** TASK STATEMENT **
Could you give the number of lines in the entries below that contain the word "file"? Only the number is wanted.

** DATA IN THIS EXERCISE **
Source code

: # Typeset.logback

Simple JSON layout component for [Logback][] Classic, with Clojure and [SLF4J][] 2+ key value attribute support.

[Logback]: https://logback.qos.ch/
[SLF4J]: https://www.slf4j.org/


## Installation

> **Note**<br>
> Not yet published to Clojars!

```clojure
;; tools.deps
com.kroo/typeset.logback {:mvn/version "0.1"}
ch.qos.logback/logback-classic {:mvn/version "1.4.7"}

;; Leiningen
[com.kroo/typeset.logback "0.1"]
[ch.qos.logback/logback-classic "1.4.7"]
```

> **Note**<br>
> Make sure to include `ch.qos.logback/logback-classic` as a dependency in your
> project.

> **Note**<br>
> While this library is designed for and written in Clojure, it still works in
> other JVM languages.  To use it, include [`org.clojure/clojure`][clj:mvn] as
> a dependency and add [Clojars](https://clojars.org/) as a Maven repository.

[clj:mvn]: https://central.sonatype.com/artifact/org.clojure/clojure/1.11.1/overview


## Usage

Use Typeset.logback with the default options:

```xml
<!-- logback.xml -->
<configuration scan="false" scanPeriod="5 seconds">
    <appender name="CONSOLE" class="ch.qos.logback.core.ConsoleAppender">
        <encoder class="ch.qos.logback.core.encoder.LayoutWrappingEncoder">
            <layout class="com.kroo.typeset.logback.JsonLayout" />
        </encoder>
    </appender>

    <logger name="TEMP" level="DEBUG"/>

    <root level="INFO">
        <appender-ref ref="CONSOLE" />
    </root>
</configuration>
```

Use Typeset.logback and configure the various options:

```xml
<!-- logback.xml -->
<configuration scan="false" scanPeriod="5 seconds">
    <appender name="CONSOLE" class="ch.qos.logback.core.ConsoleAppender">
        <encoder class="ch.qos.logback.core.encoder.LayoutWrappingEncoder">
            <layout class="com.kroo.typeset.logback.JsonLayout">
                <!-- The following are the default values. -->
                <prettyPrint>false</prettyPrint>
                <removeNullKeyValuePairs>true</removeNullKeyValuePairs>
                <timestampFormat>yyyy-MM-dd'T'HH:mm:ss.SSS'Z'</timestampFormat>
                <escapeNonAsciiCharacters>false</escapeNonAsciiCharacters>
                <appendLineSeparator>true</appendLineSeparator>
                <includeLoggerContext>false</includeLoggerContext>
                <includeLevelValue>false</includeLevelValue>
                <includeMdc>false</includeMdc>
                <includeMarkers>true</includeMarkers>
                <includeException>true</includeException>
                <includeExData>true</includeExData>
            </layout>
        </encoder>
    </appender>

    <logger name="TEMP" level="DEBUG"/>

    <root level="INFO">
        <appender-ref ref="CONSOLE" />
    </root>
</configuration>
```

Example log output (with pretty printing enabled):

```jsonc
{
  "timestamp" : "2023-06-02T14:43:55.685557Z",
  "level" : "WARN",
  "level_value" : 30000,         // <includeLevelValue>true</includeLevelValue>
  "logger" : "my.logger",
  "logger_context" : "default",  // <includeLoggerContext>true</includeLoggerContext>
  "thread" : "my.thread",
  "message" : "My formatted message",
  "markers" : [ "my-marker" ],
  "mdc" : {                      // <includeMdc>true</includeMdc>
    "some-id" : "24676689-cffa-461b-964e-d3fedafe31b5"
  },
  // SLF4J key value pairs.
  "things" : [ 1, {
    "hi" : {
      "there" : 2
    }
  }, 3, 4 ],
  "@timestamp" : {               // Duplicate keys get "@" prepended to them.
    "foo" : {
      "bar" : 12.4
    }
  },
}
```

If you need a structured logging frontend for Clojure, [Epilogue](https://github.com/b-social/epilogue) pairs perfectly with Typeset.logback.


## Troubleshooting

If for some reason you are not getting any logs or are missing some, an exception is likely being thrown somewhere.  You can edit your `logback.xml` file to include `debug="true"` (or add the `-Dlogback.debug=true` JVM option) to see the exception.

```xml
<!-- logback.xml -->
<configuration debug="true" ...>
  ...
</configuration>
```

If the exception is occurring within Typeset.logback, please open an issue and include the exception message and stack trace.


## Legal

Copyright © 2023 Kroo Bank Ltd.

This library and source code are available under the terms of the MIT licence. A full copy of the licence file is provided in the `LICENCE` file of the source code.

** OUTPUT OF THE EXERCISE **
2